So for the last two weeks, my PlayStation 4 hasn’t been working.
To be more precise, it was refusing to play discs.
Everything else was fine: downloaded games worked, apps worked. But the PS4 wouldn’t read any disc at all. Most of my games are on the hard drive, but there were a couple of disc-based games I was hoping to finish (The Last Guardian, Titanfall 2).
Also my copy of Overwatch was on disc.
So this shit wouldn’t fly. I decided to have a go at fixing it.
I’m not very good at fixing things. I’ve never built my own PC and I generally make things worse when I try and solve techy problems, but whatevs. I decided to have a go. After watching a few YouTube instructional videos and borrowing an intense screwdriver set from my brother-in-law, I got to work.

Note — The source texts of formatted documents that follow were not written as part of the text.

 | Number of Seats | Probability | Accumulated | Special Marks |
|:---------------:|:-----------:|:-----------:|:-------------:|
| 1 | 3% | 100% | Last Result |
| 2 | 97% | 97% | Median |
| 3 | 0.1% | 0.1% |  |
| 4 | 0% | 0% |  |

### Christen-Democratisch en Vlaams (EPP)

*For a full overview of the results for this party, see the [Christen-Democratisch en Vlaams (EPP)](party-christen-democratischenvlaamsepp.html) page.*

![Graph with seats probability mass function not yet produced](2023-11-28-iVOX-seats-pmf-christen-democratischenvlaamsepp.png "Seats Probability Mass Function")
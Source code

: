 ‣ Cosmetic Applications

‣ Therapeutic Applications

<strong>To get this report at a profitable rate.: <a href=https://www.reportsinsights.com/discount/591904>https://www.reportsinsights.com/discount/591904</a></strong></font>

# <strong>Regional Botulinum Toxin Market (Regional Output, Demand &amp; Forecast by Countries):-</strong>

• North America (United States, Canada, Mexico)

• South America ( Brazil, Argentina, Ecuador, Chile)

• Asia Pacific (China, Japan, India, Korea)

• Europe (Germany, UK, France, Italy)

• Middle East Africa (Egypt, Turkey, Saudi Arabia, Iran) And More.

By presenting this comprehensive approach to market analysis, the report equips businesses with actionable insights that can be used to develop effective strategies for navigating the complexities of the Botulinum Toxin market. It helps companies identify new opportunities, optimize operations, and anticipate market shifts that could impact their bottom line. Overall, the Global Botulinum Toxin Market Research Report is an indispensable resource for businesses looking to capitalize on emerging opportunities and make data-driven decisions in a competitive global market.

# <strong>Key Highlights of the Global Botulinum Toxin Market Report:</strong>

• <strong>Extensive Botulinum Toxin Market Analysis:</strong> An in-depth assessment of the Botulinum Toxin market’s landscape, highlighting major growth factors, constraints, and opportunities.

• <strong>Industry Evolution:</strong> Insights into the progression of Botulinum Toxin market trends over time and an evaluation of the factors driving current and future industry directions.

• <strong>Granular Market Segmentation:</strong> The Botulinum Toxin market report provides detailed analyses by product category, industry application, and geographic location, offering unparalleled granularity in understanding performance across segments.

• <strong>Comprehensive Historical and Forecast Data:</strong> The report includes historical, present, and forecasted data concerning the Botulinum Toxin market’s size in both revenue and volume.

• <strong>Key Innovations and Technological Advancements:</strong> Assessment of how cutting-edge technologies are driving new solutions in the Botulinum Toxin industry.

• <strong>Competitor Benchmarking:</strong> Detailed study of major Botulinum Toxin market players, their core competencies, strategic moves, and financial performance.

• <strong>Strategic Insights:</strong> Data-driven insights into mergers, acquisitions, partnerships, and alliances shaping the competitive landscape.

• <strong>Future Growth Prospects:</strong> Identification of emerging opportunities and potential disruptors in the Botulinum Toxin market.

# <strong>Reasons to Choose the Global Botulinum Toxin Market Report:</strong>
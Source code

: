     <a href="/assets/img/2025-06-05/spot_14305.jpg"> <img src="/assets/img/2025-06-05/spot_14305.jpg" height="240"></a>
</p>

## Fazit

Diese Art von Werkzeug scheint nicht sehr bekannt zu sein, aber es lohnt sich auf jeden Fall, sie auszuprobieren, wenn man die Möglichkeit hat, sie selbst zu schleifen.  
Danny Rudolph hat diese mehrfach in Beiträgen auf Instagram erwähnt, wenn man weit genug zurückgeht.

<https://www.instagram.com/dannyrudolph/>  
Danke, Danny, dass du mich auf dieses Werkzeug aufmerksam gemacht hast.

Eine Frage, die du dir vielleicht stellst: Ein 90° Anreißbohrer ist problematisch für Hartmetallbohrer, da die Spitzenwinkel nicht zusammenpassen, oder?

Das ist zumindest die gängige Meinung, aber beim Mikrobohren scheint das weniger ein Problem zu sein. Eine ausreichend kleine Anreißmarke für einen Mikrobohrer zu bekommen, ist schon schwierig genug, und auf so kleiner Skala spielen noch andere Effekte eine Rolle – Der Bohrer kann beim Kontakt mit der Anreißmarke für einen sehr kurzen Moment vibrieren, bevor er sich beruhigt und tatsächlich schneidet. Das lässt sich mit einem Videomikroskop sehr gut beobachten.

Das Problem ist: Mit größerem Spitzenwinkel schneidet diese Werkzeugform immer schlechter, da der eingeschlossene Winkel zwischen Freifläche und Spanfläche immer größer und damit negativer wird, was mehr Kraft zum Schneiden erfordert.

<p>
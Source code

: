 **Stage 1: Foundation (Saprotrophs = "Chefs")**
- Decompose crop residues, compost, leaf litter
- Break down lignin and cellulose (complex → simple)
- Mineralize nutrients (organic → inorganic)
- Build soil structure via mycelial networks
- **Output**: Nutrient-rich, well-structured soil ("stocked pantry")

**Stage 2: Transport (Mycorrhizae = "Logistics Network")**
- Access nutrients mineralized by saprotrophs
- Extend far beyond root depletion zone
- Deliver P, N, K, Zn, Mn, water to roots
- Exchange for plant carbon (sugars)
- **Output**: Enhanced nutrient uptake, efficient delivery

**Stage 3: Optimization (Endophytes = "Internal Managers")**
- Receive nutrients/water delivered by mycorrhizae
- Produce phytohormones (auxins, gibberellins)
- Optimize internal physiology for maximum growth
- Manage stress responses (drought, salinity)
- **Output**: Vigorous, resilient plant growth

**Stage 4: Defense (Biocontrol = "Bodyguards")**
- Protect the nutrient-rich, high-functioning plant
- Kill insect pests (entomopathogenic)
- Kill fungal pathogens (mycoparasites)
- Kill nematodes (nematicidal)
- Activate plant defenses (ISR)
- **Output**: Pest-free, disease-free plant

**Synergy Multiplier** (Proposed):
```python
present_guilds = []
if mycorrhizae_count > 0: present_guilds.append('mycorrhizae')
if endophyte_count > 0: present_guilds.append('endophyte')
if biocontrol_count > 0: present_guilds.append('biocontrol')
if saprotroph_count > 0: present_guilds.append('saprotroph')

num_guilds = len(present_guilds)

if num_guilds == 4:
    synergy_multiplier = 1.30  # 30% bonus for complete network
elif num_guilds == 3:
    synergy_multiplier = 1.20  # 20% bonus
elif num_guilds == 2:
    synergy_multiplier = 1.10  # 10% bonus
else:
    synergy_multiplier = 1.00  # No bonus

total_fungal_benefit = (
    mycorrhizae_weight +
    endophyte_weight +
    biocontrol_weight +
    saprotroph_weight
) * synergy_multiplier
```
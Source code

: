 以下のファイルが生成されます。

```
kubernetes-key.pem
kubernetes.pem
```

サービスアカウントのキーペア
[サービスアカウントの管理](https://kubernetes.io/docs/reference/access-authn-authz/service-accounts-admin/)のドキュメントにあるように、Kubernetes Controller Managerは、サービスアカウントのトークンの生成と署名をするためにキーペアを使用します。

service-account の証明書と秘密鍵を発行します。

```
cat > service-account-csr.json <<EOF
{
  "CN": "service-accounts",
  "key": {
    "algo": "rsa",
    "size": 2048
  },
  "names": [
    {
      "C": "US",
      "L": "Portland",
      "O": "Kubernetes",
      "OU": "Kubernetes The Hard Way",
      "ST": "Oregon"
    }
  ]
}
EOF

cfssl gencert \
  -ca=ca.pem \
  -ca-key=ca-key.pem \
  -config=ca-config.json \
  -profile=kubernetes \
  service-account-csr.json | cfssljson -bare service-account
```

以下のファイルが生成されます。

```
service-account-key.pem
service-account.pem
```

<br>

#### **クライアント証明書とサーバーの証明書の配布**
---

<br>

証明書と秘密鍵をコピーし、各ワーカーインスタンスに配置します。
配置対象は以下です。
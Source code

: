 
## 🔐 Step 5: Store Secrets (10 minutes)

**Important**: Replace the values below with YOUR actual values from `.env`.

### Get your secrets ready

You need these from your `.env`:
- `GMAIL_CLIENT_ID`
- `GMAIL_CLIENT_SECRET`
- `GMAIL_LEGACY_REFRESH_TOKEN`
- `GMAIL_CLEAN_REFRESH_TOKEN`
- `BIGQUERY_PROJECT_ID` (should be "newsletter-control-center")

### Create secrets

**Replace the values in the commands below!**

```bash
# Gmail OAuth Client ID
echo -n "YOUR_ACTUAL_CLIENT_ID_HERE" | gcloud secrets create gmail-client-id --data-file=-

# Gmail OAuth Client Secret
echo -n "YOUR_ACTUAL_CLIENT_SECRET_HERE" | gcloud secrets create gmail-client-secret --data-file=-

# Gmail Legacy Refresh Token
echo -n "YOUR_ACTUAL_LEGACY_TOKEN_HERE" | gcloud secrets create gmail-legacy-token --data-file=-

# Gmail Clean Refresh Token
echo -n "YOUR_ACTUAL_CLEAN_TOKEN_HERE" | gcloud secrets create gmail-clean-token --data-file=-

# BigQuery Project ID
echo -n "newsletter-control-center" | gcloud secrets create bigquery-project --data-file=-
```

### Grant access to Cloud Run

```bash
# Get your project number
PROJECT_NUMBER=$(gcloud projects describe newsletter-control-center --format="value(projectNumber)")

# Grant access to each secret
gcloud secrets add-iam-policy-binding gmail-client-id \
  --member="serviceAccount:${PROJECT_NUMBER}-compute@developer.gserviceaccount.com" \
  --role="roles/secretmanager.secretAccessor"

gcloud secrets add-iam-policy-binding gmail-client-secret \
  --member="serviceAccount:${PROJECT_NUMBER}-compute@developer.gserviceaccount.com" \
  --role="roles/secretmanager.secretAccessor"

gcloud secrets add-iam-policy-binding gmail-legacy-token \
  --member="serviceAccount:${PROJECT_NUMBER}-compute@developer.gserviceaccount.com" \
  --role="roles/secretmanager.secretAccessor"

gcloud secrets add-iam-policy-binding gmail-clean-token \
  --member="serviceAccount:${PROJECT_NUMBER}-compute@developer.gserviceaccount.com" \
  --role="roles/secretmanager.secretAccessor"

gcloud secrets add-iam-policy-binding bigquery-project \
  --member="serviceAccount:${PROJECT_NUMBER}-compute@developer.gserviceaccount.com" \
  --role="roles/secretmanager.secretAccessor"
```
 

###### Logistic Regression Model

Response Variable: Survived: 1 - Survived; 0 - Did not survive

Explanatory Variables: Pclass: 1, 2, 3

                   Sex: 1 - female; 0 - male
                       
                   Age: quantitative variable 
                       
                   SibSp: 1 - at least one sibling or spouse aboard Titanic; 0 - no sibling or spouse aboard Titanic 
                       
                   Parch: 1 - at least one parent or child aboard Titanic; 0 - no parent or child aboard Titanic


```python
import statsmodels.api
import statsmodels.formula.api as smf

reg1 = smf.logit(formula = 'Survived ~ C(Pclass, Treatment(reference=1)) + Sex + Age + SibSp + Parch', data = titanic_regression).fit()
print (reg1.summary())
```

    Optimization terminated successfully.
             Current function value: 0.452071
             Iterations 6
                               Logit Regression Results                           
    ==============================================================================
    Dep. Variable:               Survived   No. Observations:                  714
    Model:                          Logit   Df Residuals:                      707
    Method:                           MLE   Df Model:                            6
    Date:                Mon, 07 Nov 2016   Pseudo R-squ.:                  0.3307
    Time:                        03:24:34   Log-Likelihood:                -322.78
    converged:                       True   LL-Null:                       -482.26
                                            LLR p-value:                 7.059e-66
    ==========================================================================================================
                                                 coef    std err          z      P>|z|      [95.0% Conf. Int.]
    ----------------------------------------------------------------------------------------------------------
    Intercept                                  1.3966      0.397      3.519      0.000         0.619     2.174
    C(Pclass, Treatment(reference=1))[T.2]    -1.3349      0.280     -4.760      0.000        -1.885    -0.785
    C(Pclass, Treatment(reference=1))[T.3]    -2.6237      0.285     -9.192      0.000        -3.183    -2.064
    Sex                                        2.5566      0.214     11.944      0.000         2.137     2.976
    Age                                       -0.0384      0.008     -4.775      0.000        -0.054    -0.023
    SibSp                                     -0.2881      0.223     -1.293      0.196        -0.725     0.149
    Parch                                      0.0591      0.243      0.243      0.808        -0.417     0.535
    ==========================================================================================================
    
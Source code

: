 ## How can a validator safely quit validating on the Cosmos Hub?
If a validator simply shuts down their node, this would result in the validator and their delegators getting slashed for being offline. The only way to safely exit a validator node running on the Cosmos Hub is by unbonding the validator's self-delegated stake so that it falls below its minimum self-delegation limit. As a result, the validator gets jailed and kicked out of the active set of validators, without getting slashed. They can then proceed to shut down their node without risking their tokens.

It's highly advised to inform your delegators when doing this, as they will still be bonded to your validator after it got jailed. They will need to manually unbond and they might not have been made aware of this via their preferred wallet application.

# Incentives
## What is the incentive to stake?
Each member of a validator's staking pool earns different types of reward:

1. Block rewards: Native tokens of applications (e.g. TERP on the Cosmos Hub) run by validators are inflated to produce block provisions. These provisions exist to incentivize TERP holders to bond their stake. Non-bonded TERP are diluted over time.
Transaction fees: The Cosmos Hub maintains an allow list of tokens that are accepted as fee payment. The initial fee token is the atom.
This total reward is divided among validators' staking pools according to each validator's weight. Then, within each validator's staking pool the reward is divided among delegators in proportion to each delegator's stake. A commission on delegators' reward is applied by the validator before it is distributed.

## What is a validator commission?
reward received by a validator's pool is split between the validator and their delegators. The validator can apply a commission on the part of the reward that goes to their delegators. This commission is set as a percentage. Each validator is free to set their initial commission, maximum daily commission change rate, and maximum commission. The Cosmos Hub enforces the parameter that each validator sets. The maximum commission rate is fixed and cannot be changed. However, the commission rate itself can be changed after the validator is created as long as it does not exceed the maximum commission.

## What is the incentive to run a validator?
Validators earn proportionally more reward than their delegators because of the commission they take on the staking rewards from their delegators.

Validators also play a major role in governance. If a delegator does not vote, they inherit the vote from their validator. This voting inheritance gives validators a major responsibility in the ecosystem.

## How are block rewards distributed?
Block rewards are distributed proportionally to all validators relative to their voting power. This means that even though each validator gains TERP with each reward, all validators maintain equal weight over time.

But before I opened anything, I gave my PS4 a gentle shake.
RATTLE RATTLE.
What the hell?
I broke warranty by removing some stickers on the back, allowing me to unscrew certain parts of the PS4 and open it up for the top. After a bit more work I managed to take out the Blu-ray drive.
That’s when I noticed.
What the fucking fuck?
I’ve got a healthy number of screws sitting next to me, but I decide to take this one step further. I took out the Blu-Ray drive.
Yep, that’s exactly what it looks like. Zelda: Tri Force Heroes wedged in my goddamn PS4 Blu-ray drive.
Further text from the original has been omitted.